Ceketini üzerine geçirip Kevin'ın öldürüldüğü koltuğun üzerindeki eski model anakucağının saplarından tutarak kucağına bir bebek taşıyormuş edasıyla aldı "Kameraları atlatmak için, en azından çıkış yaptığı görünsün," dedi.

"Peki ya onlar, katiller?" diye sordum.

"Kameraları kapatmışlar."

Avurtlarımı ısırdım. Neredeyse kanayacak hale gelmişlerdi. Umursamamaya çalıştım ancak ne kadar uzak olursam olayım bir şekilde Kevin'ın ölümünü umursuyordum. Onun ortalıktan kaybolmasını gizlemeye çalışmak, kendimi iyiden iyiye katil gibi hissetmeme sebep oluyordu.

Ağır adımlarla odadan çıktık. Geniş koridorda asansöre doğru ilerlerken her kolonun altında bir kamera göze çarpıyordu. Bembeyaz duvarın üzerinde görmezden gelinemeyecek kadar büyük, siyah noktalardı. Brandon, sözde bebeğin yüzünü örten kısmı iyice aşağı indirdi. Asansörün gelmesini beklerken mümkün olduğunda sabit kalmaya, dikkat çekmemeye çalışıyordum. Bu, tahmin ettiğimden daha zordu. Her seferinde sakin kalmayı beceren pasif bedenim bu kez fazlasıyla hareketliydi. Etrafa bakma ihtiyacı hissetmezken bu kez daha fazla etrafa bakma ihtiyacı hissediyordum.

Asansörün kapıları iki yana açılıp içine girdik. Gözlerimi aşağı doğru geri sayan rakamlara diktim ve zemin kata gelene kadar ne konuştum ne de gözlerimi rakamlardan ayırdım. Lobiden geçeken büyün tüylerim ayağa kalmış, çığlık atacak seviyeye gelmişti: "Bakın, katil burada. Önünüzden geçiyor!" Katil olduğumu kabullenmek yerine ısrarla reddediyor, bir yandan da bunu kendime sindirmeye çalışıyor gibiydim.

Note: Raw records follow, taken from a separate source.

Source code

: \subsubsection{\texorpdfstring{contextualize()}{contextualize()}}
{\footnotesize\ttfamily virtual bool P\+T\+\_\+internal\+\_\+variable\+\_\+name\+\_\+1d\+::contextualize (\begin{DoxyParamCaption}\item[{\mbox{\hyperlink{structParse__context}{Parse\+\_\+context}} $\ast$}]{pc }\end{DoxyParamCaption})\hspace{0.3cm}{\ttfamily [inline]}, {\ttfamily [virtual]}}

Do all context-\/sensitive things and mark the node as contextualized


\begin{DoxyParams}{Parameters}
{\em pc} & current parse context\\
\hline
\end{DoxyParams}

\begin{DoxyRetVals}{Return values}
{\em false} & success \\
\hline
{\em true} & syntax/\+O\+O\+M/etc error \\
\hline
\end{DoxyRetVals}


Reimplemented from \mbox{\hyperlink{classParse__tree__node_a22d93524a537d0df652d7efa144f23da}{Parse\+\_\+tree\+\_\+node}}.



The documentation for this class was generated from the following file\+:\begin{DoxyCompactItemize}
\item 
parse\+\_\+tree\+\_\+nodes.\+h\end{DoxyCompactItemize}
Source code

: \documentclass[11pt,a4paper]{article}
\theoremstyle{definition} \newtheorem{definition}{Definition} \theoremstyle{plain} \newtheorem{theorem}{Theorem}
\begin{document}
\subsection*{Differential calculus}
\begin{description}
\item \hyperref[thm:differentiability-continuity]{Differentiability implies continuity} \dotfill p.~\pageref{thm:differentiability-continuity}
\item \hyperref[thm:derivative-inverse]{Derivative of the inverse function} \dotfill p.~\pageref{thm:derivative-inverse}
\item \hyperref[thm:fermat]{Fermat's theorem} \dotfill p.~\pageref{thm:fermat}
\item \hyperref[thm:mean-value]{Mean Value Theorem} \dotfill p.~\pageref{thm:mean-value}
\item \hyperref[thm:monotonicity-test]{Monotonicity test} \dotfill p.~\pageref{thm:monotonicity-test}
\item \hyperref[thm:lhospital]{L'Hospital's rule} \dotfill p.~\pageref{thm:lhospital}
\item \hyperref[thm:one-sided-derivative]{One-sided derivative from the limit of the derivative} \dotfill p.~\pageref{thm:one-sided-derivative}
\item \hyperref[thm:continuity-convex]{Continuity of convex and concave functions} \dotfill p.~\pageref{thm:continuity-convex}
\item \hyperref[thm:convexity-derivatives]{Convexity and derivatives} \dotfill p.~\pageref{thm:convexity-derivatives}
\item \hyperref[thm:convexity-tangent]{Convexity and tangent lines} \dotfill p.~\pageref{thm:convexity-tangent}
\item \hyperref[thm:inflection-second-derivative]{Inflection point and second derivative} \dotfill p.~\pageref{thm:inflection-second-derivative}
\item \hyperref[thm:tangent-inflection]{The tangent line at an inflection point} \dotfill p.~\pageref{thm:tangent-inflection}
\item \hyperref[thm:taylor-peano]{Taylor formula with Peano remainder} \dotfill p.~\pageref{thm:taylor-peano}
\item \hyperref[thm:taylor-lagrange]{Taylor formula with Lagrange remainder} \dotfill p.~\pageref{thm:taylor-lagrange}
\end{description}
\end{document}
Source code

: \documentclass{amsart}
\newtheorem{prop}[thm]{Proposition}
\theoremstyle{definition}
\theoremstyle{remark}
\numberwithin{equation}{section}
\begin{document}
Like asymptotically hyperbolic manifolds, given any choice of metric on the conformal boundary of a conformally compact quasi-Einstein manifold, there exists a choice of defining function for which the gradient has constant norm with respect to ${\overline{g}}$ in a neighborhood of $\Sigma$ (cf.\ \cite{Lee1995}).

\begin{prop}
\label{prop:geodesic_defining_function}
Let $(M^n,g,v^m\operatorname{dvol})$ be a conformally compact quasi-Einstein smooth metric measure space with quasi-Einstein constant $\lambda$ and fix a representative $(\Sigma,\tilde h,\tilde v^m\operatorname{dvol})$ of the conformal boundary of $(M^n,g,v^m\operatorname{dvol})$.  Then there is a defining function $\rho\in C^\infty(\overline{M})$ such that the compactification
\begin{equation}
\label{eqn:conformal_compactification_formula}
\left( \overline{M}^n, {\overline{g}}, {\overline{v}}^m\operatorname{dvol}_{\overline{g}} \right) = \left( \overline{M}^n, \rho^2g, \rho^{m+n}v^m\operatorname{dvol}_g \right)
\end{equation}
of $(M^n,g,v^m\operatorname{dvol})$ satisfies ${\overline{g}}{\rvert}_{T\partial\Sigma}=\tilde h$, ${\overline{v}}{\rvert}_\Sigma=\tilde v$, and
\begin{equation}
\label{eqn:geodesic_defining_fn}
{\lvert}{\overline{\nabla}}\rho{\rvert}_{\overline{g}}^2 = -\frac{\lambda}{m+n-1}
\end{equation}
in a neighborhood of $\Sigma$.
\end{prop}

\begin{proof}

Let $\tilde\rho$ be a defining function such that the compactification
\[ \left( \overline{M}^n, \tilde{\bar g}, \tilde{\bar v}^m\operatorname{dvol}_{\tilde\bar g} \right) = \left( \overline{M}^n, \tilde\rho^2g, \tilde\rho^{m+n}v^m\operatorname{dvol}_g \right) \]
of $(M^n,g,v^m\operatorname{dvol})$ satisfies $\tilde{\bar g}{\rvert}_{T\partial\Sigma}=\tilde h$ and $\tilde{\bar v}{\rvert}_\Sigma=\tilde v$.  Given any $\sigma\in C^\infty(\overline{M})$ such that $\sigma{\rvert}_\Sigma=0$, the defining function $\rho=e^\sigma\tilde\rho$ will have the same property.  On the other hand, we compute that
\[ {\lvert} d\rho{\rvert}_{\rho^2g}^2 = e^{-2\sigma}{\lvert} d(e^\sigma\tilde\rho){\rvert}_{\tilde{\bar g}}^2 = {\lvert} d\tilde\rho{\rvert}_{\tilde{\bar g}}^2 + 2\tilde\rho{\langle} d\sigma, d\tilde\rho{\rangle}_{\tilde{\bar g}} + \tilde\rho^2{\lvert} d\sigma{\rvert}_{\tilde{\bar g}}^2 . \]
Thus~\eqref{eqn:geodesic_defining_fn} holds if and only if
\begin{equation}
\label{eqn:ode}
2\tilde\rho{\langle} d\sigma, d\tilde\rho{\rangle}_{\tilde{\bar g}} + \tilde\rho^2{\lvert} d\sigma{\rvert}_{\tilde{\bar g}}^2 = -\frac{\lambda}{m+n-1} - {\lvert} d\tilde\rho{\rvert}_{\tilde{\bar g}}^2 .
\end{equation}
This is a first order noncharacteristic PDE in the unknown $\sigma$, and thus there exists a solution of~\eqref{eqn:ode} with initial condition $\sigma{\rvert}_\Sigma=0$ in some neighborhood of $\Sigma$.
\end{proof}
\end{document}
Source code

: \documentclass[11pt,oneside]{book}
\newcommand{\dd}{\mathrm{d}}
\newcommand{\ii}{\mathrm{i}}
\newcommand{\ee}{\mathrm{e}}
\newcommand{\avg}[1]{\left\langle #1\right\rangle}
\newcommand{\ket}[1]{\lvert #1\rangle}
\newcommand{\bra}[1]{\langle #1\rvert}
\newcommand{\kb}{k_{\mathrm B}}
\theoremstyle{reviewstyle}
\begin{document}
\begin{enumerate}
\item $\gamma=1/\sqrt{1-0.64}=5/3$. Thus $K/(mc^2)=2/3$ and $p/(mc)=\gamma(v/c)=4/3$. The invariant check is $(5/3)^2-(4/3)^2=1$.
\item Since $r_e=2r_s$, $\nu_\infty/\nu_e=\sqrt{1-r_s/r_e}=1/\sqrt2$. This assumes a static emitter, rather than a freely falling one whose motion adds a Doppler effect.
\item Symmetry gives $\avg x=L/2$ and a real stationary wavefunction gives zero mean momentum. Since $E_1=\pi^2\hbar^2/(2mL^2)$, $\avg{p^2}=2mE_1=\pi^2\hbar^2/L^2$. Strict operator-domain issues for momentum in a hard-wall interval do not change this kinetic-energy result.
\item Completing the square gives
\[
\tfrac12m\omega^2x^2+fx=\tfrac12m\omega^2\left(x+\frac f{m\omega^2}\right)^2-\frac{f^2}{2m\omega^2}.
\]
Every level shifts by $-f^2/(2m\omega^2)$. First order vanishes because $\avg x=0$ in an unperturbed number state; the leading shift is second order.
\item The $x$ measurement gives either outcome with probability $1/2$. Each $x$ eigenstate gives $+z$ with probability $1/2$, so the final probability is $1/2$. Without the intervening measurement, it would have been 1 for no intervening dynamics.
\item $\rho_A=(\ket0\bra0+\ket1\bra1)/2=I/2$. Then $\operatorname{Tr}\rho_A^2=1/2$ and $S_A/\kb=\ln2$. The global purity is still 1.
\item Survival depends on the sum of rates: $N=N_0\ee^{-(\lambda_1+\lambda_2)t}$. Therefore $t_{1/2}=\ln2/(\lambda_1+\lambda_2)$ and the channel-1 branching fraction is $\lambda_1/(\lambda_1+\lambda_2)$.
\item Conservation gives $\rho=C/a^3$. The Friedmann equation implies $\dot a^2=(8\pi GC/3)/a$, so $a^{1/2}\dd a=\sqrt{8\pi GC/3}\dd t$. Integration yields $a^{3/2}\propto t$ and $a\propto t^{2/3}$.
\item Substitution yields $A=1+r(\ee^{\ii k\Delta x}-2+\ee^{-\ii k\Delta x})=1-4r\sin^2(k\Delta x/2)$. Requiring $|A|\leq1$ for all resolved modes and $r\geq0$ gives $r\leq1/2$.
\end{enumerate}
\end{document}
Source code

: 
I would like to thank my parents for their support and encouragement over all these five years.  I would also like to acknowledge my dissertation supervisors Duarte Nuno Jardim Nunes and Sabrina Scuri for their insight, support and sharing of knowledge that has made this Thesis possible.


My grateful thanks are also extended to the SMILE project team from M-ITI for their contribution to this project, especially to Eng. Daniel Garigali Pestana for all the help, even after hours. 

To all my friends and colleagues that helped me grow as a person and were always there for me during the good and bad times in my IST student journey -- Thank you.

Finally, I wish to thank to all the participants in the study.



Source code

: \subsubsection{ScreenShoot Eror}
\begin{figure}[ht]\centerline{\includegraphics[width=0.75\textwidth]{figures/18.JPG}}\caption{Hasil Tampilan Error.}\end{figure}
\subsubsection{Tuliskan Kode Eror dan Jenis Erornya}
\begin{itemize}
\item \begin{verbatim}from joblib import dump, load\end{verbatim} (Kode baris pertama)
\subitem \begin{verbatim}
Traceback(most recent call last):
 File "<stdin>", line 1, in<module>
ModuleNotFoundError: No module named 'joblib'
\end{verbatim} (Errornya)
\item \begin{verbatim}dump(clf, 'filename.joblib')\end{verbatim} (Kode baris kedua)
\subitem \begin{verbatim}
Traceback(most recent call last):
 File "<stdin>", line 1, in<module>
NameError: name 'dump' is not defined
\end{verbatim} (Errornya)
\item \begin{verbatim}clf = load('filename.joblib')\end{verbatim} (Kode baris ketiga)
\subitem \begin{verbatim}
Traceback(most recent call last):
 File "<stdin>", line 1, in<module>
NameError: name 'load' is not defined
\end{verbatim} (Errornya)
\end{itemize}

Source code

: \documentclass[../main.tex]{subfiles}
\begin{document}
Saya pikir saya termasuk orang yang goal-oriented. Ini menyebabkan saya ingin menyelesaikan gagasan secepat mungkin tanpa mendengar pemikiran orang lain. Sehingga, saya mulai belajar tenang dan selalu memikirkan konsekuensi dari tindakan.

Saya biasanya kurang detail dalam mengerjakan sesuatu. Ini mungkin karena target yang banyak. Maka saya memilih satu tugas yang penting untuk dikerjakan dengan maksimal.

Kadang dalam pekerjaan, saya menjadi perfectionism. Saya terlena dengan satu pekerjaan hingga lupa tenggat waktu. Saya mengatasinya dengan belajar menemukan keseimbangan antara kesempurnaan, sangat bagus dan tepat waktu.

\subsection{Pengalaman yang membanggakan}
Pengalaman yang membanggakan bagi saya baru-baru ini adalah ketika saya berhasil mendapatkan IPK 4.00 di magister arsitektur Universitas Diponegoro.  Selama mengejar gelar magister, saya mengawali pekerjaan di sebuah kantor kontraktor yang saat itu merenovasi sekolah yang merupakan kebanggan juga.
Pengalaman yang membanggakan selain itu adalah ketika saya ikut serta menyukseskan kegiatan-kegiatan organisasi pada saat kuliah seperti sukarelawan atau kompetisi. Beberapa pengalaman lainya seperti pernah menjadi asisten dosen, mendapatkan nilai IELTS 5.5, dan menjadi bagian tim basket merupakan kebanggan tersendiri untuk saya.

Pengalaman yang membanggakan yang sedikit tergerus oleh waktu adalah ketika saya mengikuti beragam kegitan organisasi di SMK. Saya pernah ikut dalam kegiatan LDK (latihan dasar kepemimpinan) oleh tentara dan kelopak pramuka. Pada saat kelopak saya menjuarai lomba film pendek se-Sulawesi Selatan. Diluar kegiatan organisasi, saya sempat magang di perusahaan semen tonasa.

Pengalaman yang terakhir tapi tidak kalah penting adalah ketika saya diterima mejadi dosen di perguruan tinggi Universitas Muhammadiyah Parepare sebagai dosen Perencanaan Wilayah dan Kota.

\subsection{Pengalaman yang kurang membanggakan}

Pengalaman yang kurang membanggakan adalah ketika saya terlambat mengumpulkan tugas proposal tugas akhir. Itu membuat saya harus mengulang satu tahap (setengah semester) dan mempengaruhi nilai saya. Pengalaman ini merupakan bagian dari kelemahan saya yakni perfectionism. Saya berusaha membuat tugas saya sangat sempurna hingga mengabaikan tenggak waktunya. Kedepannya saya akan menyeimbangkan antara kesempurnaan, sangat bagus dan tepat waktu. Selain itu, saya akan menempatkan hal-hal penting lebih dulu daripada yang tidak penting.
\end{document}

Dışarıda dizi bekleyen limuzine bindik. Kapılar kapanır kapanmaz Brandon elindeki ana kucağını koltuğun üzerine fırlatıp kalçalarını kaydırarak yayvan bir konum aldı. Başımı camdan dışarıya çevirip hareketli ve ışıl ışıl şehri izledim. Sessizliğimizi katlayarak hareket ettik. Ben tüm enerjimi gideceğimiz mekanda gülüsemeye ayırıyordum, Brandon'ın da bunu yapacağını umarak konuşmuyordum.

Mekanın önüne geldiğimizde Brandon elimi tutup parmak uçlarımı öptü "Hazırsın, değil mi?" diye sordu.

Gülümsedim ve başımı salladım "Evet," dedim. Başını sallayarak gülümsedi. Şoförün bizim için açtığı kapından indik. Organzasyonun yapılacağı mekanın önü ayaklı fotoğraf makinelerini andıran insanlarla doluydu, hepsi her saniye fotoğraf çekiyor, her anı kodaklıyordu. Tek bir boş saniyem onların eline binlerce fotoğraf verebiliyordi. Gülümsedim ve güç almak adına Brandon'a daha fazla sokuldum.

Hiçbirine poz vermeden hızla döner kapıdan içeri girdik. Lobi kırmızı ve altın rengiyle döşenmiş, zenginliğini bağırıyordu. Ağır adımlar kırmızı halını üzerinde yürüdük; büyük, gösterişli acizcenin altından geçtik ve uzun saçlı, kırmızı dudaklı görevli eşliğinde kumarhaneye resmi olarak giriş yaptık. Piyano melodisi insanı daha fazlasını almaya teşvik etmekten çok dinlendirici ve huzur vericiydi. Tezatlık midemi kaldırdı, belki de huzur kelimesinin yankısı Kevin olduğundandı.